ASSIGNMENT:
Your task is to find every line of the listing that includes "example" and copy it.

MATERIAL PROVIDED:
- - -

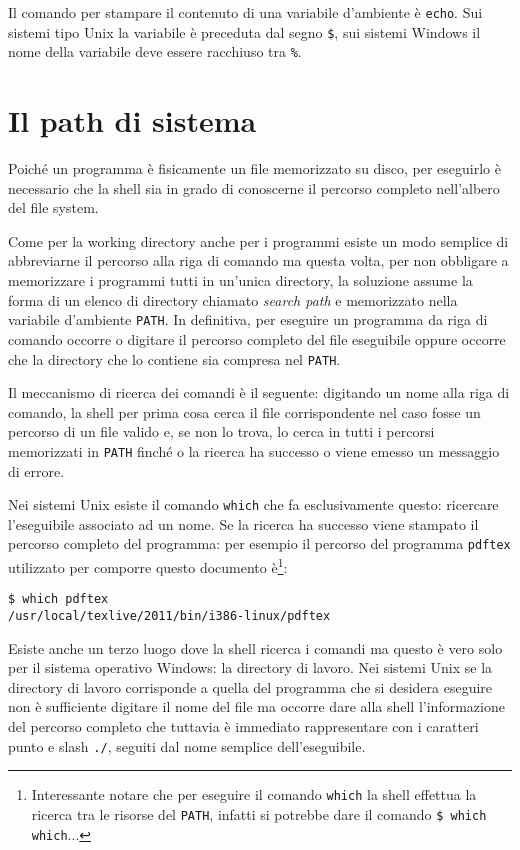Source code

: Il comando per stampare il contenuto di una variabile d'ambiente è
\texttt{echo}. Sui sistemi tipo Unix la variabile è preceduta dal segno
\texttt{\$}, sui sistemi Windows il nome della variabile deve essere racchiuso
tra \texttt{\%}.

\section{Il path di sistema}

Poiché un programma è fisicamente un file memorizzato su disco, per eseguirlo è
necessario che la shell sia in grado di conoscerne il percorso completo
nell'albero del file system.

Come per la working directory anche per i programmi esiste un modo semplice di
abbreviarne il percorso alla riga di comando ma questa volta, per non obbligare
a memorizzare i programmi tutti in un'unica directory, la soluzione assume la
forma di un elenco di directory chiamato \emph{search path} e memorizzato nella
variabile d'ambiente \texttt{PATH}. In definitiva, per eseguire un programma da
riga di comando occorre o digitare il percorso completo del file eseguibile
oppure occorre che la directory che lo contiene sia compresa nel \texttt{PATH}.

Il meccanismo di ricerca dei comandi è il seguente: digitando un nome alla riga
di comando, la shell per prima cosa cerca il file corrispondente nel caso fosse
un percorso di un file valido e, se non lo trova, lo cerca in tutti i percorsi
memorizzati in \texttt{PATH} finché o la ricerca ha successo o viene emesso un
messaggio di errore.

Nei sistemi Unix esiste il comando \texttt{which} che fa esclusivamente questo:
ricercare l'eseguibile associato ad un nome. Se la ricerca ha successo viene
stampato il percorso completo del programma: per esempio il percorso del
programma \texttt{pdftex} utilizzato per comporre questo documento
è\footnote{Interessante notare che per eseguire il comando \texttt{which} la
shell effettua la ricerca tra le risorse del \texttt{PATH}, infatti si potrebbe
dare il comando \texttt{\$ which which}...}:
\begin{verbatim}
$ which pdftex
/usr/local/texlive/2011/bin/i386-linux/pdftex
\end{verbatim}

Esiste anche un terzo luogo dove la shell ricerca i comandi ma questo è vero
solo per il sistema operativo Windows: la directory di lavoro. Nei sistemi Unix
se la directory di lavoro corrisponde a quella del programma che si desidera
eseguire non è sufficiente digitare il nome del file ma occorre dare alla shell
l'informazione del percorso completo che tuttavia è immediato rappresentare con
i caratteri punto e slash \texttt{./}, seguiti dal nome semplice
dell'eseguibile.

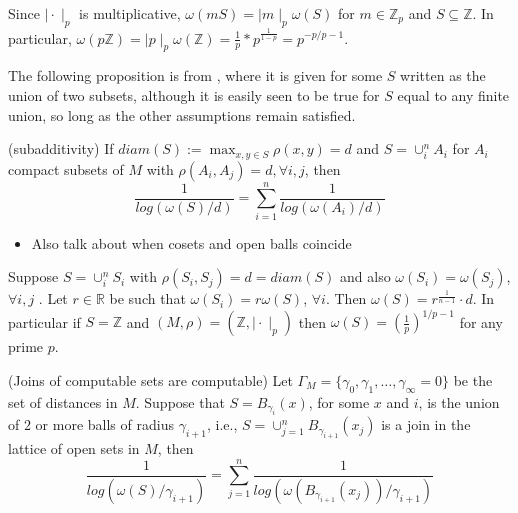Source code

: \begin{example}
	Since $\mid \cdot \mid_p$ is multiplicative, $\omega(mS) = \mid m \mid_p  \omega(S)$ for $m \in \mathbb{Z}_p$ and $S \subseteq \mathbb{Z}$. In particular, $\omega(p\mathbb{Z}) = \mid p \mid_p \omega(\mathbb{Z}) = \frac{1}{p}*p^{\frac{1}{1-p}} = p^{-p/p-1}.$
\end{example}

The following proposition is from \cite{kj}, where it is given for some $S$  written as the union of two subsets, although it is easily seen to be true for $S$ equal to any finite union, so long as the other assumptions remain satisfied.

\begin{proposition*}
	\cite{kj}(subadditivity) If  $diam(S) := \max_{x,y \in S} \rho(x,y)=d$ and $S=\cup_i^n A_i$ for $A_i$ compact subsets of $M$ with $\rho(A_i, A_j)=d, \forall i,j$, then \[\frac{1}{log(\omega(S)/d) } = \sum_{i=1}^n \frac{1}{log(\omega(A_i)/d)}\] 
\end{proposition*}


\begin{example}

\end{example}

\begin{itemize}
\item Also talk about when cosets and open balls coincide 
\end{itemize}

\begin{corollary*}
	Suppose $S = \cup_i^n S_i$ with $\rho(S_i, S_j)=d=diam(S)$ and also $\omega(S_i)=\omega(S_j)$, $\forall i,j$ .  Let $r \in \mathbb{R}$ be such that $\omega(S_i)=r\omega(S)$, $\forall i$. Then $\omega(S) = r^{\frac{1}{n-1}}\cdot d$. In particular if $S = \mathbb{Z}$ and $(M,\rho)= (\mathbb{Z}, \mid \cdot\mid_p)$ then $\omega(S)=(\frac{1}{p})^{1/p-1}$ for any prime $p$. 
\end{corollary*}

\begin{corollary*}
	(Joins of computable sets are computable) Let  $\Gamma_M = \{\gamma_0, \gamma_1,\ldots, \gamma_\infty=0\}$ be the set of distances in $M$. Suppose that $S = B_{\gamma_i}(x)$,  for some $x$ and $i$, is the union of $2$ or more balls of radius $\gamma_{i+1}$, i.e., $S=\cup_{j=1}^n B_{\gamma_{i+1}} (x_j)$ is a join in the lattice of open sets in $M$, then 
	\[\frac{1}{log(\omega(S)/\gamma_{i+1} )} = \sum_{j=1}^n \frac{1}{log(\omega(B_{\gamma_{i+1}}(x_j))/\gamma_{i+1} )}\]
\end{corollary*}

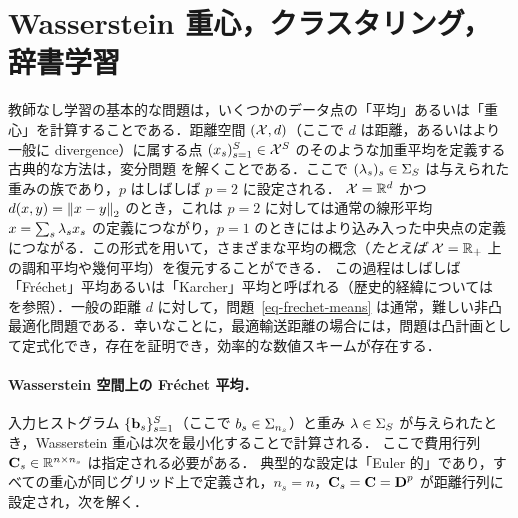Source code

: \section{Wasserstein 重心，クラスタリング，辞書学習}
\label{sec-bary}

教師なし学習の基本的な問題は，いくつかのデータ点の「平均」あるいは「重心」を計算することである．距離空間 $(\X,d)$（ここで $d$ は距離，あるいはより一般に divergence）に属する点 $(x_s)_{s=1}^S \in \X^S$ のそのような加重平均を定義する古典的な方法は，変分問題
を解くことである．ここで $(\la_s)_s \in \simplex_S$ は与えられた重みの族であり，$p$ はしばしば $p=2$ に設定される．
%
$\X=\RR^d$ かつ $d(x,y)=\norm{x-y}_2$ のとき，これは $p=2$ に対しては通常の線形平均 $x=\sum_s \la_s x_s$ の定義につながり，$p=1$ のときにはより込み入った中央点の定義につながる．この形式を用いて，さまざまな平均の概念（\emph{たとえば} $\X=\RR_+$ 上の調和平均や幾何平均）を復元することができる．
%
この過程はしばしば「Fr\'echet」平均あるいは「Karcher」平均と呼ばれる（歴史的経緯については~\citet{karcher2014riemannian} を参照）．一般の距離 $d$ に対して，問題~\eqref{eq-frechet-means} は通常，難しい非凸最適化問題である．幸いなことに，最適輸送距離の場合には，問題は凸計画として定式化でき，存在を証明でき，効率的な数値スキームが存在する．


\paragraph{Wasserstein 空間上の Fr\'echet 平均．}

入力ヒストグラム $\{\b_s\}_{s=1}^S$（ここで $b_s \in \simplex_{n_s}$）と重み $\la \in \simplex_S$ が与えられたとき，Wasserstein 重心は次を最小化することで計算される．
ここで費用行列 $\C_s \in \RR^{n \times n_s}$ は指定される必要がある．
%
典型的な設定は「Euler 的」であり，すべての重心が同じグリッド上で定義され，$n_s=n$，$\C_s=\C=\distD^p$ が距離行列に設定され，次を解く．

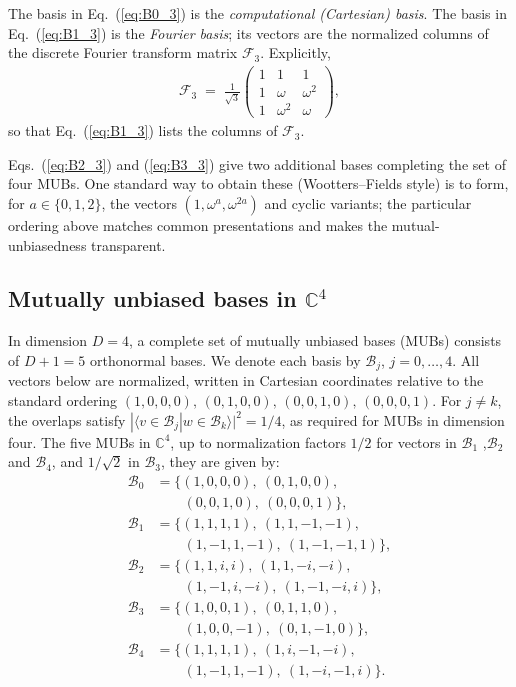 \documentclass[%
  reprint,
  superscriptaddress,
  showpacs,
  showkeys,
  amsmath,amssymb,
  pra,
  longbibliography,
  floatfix,
  x11names
]{revtex4-2}
\begin{document}
The basis in Eq.~(\ref{eq:B0_3}) is the \textit{computational (Cartesian) basis}.
The basis in Eq.~(\ref{eq:B1_3}) is the \textit{Fourier basis}; its vectors are the normalized columns of the discrete Fourier transform matrix \(\mathcal{F}_3\).  Explicitly,
\begin{align}
\mathcal{F}_3 \;=\; \frac{1}{\sqrt{3}}
\begin{pmatrix}
1 & 1 & 1 \\
1 & \omega & \omega^2 \\
1 & \omega^2 & \omega
\end{pmatrix},
\label{eq:F3}
\end{align}
so that Eq.~(\ref{eq:B1_3}) lists the columns of \(\mathcal{F}_3\).

Eqs.~(\ref{eq:B2_3}) and (\ref{eq:B3_3}) give two additional bases completing the set of four MUBs.
One standard way to obtain these (Wootters--Fields style) is to form, for \(a\in\{0,1,2\}\), the vectors
\((1,\omega^{a},\omega^{2a})\) and cyclic variants; the particular ordering above matches common presentations and makes the mutual-unbiasedness transparent.





\subsection{Mutually unbiased bases in \(\mathbb{C}^4\)}
\label{appendix:MUBsD4}

In dimension \(D=4\), a complete set of mutually unbiased bases (MUBs) consists of \(D+1=5\) orthonormal bases.
We denote each basis by \(\mathcal{B}_j\), \(j=0,\dots,4\).
All vectors below are normalized, written in Cartesian coordinates relative to the standard ordering
\((1,0,0,0),\,(0,1,0,0),\,(0,0,1,0),\,(0,0,0,1)\).
For \(j\neq k\), the overlaps satisfy
\(|\langle v\in\mathcal{B}_j | w\in\mathcal{B}_k\rangle|^2 = 1/4\), as required for MUBs in dimension four.
The five MUBs in $\mathbb{C}^4$,
up to normalization factors $1/2$ for vectors in $\mathcal{B}_1$ ,$\mathcal{B}_2$ and $\mathcal{B}_4$,
and $ {1}/{\sqrt{2}}$ in $\mathcal{B}_3$, they are given by:
\begin{align}
\mathcal{B}_0 &= \{ (1,0,0,0),\ (0,1,0,0),\nonumber \\ &\qquad (0,0,1,0),\ (0,0,0,1) \},
\label{eq:B0} \\
%
\mathcal{B}_1 &= \{(1,1,1,1),\ (1,1,-1,-1),\nonumber \\ &\qquad  (1,-1,1,-1),\ (1,-1,-1,1)\},
\label{eq:B1} \\
%
\mathcal{B}_2 &= \{(1,1,i,i),\ (1,1,-i,-i),\nonumber \\ &\qquad  (1,-1,i,-i),\ (1,-1,-i,i)\},
%
\label{eq:B2} \\
%
\mathcal{B}_3 &= \{(1,0,0,1),\ (0,1,1,0),\nonumber \\ &\qquad  (1,0,0,-1),\ (0,1,-1,0)\},
\label{eq:B3} \\
%
\mathcal{B}_4 &= \{(1,1,1,1),\ (1,i,-1,-i),\nonumber \\ &\qquad  (1,-1,1,-1),\ (1,-i,-1,i)\}.
\label{eq:B4}
\end{align}
\end{document}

- - -

TASK SOLUTION:
: \begin{example}
\end{example}
\begin{example}
\end{example}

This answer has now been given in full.